Die Bilateralen III umfassen die Aktualisierung der fünf bestehenden Marktzugangsabkommen: Freizügigkeit, Abbau technischer Handelshemmnisse, Land- und Luftverkehr sowie Landwirtschaft. Ausserdem sollen abgeschlossen werden: zwei neue Abkommen über Elektrizität und Lebensmittelsicherheit, Regeln für staatliche Beihilfen, ein Abkommen über die Teilnahme an EU-Programmen, ein Abkommen über die finanzielle Beteiligung der Schweiz und eines für einen politischen Dialog auf höchster Ebene.
Für die Schweiz ging es bei diesen – seit Jahrzehnten andauernden – Verhandlungen immer darum, den Zugang zum EU-Markt dauerhaft zu sichern, um mit möglichst wenigen Hindernissen möglichst viele Waren und Dienstleistungen in der EU kaufen und verkaufen zu können.
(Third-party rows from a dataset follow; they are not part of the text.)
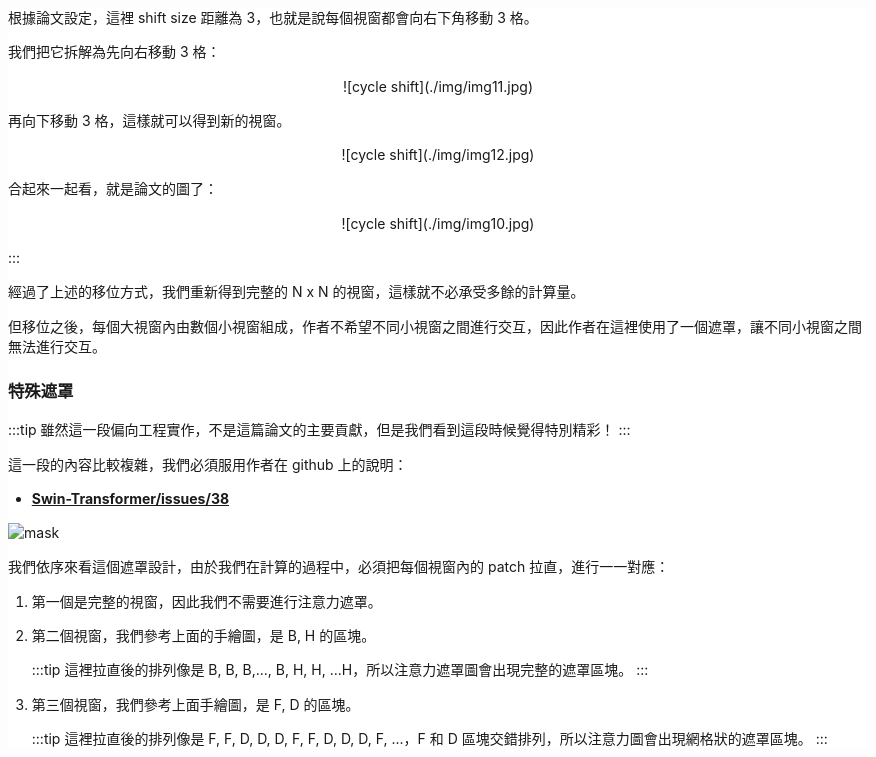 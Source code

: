 根據論文設定，這裡 shift size 距離為 3，也就是說每個視窗都會向右下角移動 3 格。

我們把它拆解為先向右移動 3 格：

<div align="center">
<figure style={{ "width": "50%"}}>
![cycle shift](./img/img11.jpg)
</figure>
</div>

再向下移動 3 格，這樣就可以得到新的視窗。

<div align="center">
<figure style={{ "width": "50%"}}>
![cycle shift](./img/img12.jpg)
</figure>
</div>

合起來一起看，就是論文的圖了：

<div align="center">
<figure style={{ "width": "80%"}}>
![cycle shift](./img/img10.jpg)
</figure>
</div>
:::

經過了上述的移位方式，我們重新得到完整的 N x N 的視窗，這樣就不必承受多餘的計算量。

但移位之後，每個大視窗內由數個小視窗組成，作者不希望不同小視窗之間進行交互，因此作者在這裡使用了一個遮罩，讓不同小視窗之間無法進行交互。

### 特殊遮罩

:::tip
雖然這一段偏向工程實作，不是這篇論文的主要貢獻，但是我們看到這段時候覺得特別精彩！
:::

這一段的內容比較複雜，我們必須服用作者在 github 上的說明：

- [**Swin-Transformer/issues/38**](https://github.com/microsoft/Swin-Transformer/issues/38)

![mask](./img/img13.png)

我們依序來看這個遮罩設計，由於我們在計算的過程中，必須把每個視窗內的 patch 拉直，進行一一對應：

1. 第一個是完整的視窗，因此我們不需要進行注意力遮罩。
2. 第二個視窗，我們參考上面的手繪圖，是 B, H 的區塊。

   :::tip
   這裡拉直後的排列像是 B, B, B,..., B, H, H, ...H，所以注意力遮罩圖會出現完整的遮罩區塊。
   :::

3. 第三個視窗，我們參考上面手繪圖，是 F, D 的區塊。

   :::tip
   這裡拉直後的排列像是 F, F, D, D, D, F, F, D, D, D, F, ...，F 和 D 區塊交錯排列，所以注意力圖會出現網格狀的遮罩區塊。
   :::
Dies gilt insbesondere für den Schutz der Löhne, der Sozialhilfe und der staatlichen Beihilfen.
Löhne, Spesen und Kontrollen verteidigen
Aber die neuen Abkommen schwächen den Schutz der Arbeitnehmer:innen. Seit dem 20. Dezember 2024, als der Abschluss der Verhandlungen mit Brüssel bekannt gegeben wurde, haben die Gewerkschaften immer wieder darauf hingewiesen, dass es daher nicht in Frage komme, sie in ihrer jetzigen Form zu akzeptieren. Auch der Bundesrat teilt diese Diagnose und anerkennt die Notwendigkeit zusätzlicher flankierender Massnahmen, um die negativen Auswirkungen auszugleichen.

«Europa ja, aber nicht um jeden Preis»: Pierre-Yves Maillard, Präsident des SGB, bei der ausserordentlichen Versammlung am 31. Januar. ⊳ Medienmitteilung SGB
Die grösste Meinungsverschiedenheit betrifft die Behandlung von ⊳ entsandten Arbeitnehmenden, d. h. Arbeitnehmer:innen mit Wohnsitz im Ausland, die zur Ausführung von Aufträgen in die Schweiz geschickt werden.
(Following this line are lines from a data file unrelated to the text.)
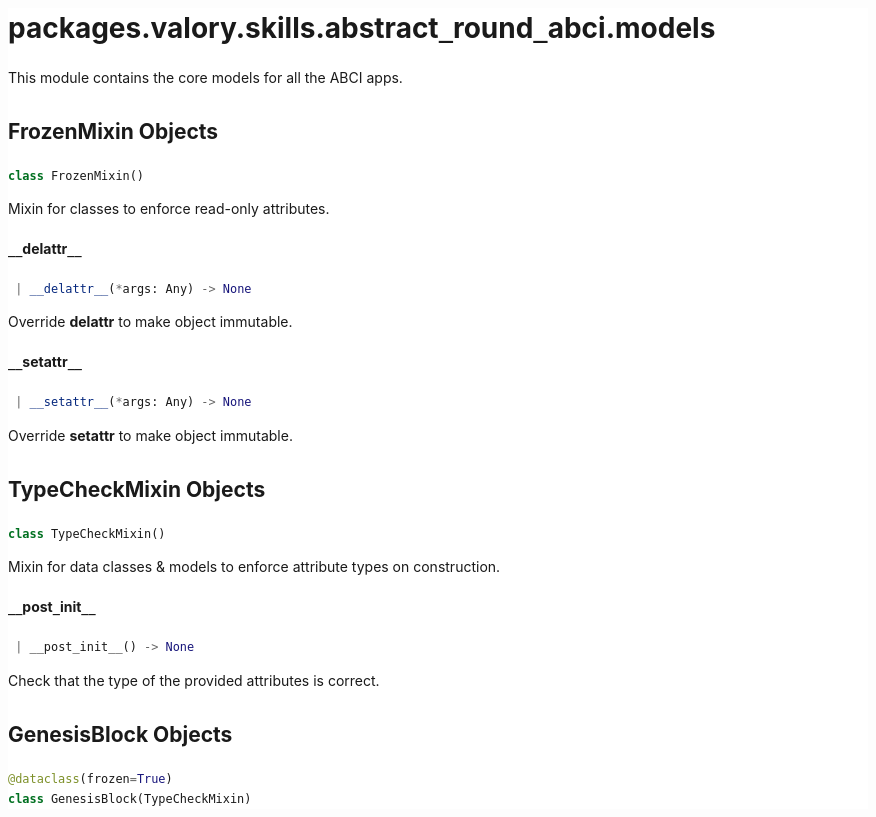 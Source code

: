 <a name="packages.valory.skills.abstract_round_abci.models"></a>
# packages.valory.skills.abstract`_`round`_`abci.models

This module contains the core models for all the ABCI apps.

<a name="packages.valory.skills.abstract_round_abci.models.FrozenMixin"></a>
## FrozenMixin Objects

```python
class FrozenMixin()
```

Mixin for classes to enforce read-only attributes.

<a name="packages.valory.skills.abstract_round_abci.models.FrozenMixin.__delattr__"></a>
#### `__`delattr`__`

```python
 | __delattr__(*args: Any) -> None
```

Override __delattr__ to make object immutable.

<a name="packages.valory.skills.abstract_round_abci.models.FrozenMixin.__setattr__"></a>
#### `__`setattr`__`

```python
 | __setattr__(*args: Any) -> None
```

Override __setattr__ to make object immutable.

<a name="packages.valory.skills.abstract_round_abci.models.TypeCheckMixin"></a>
## TypeCheckMixin Objects

```python
class TypeCheckMixin()
```

Mixin for data classes & models to enforce attribute types on construction.

<a name="packages.valory.skills.abstract_round_abci.models.TypeCheckMixin.__post_init__"></a>
#### `__`post`_`init`__`

```python
 | __post_init__() -> None
```

Check that the type of the provided attributes is correct.

<a name="packages.valory.skills.abstract_round_abci.models.GenesisBlock"></a>
## GenesisBlock Objects

```python
@dataclass(frozen=True)
class GenesisBlock(TypeCheckMixin)
```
- Die Verkürzung der Voranmeldefrist von 8 auf 4 Tage für entsandte Arbeit wird die Kontrollen erheblich erschweren. Darüber hinaus möchte die EU physische Kontrollen vor Ort durch digitale Prüfungen ersetzen, was der Ausbeutung Vorschub leisten könnte.
- Spesen gewähren nach den Standards des Entsendelandes: Dies würde entsandten Arbeitnehmer:innen aus der EU die Mittel nehmen, um ihren Lebensunterhalt in der teuren Schweiz würdig zu bestreiten. Sie nicht nach den Schweizer Kosten zu entschädigen, trägt zum Lohndumping und zur Prekarisierung dieser Personen bei.
- Die von den Unternehmen gezahlte Kaution: Sie kann bei Lohndumping als Geldstrafe eingezogen werden. Die EU will sie zu Fall bringen, was es schwierig bis unmöglich macht, Bussgelder im Ausland einzutreiben.
Nächster Streitpunkt
Die Schwächung des Service public durch die Liberalisierung des ⊳ Schienenverkehrs sowie des ⊳ Strommarktes.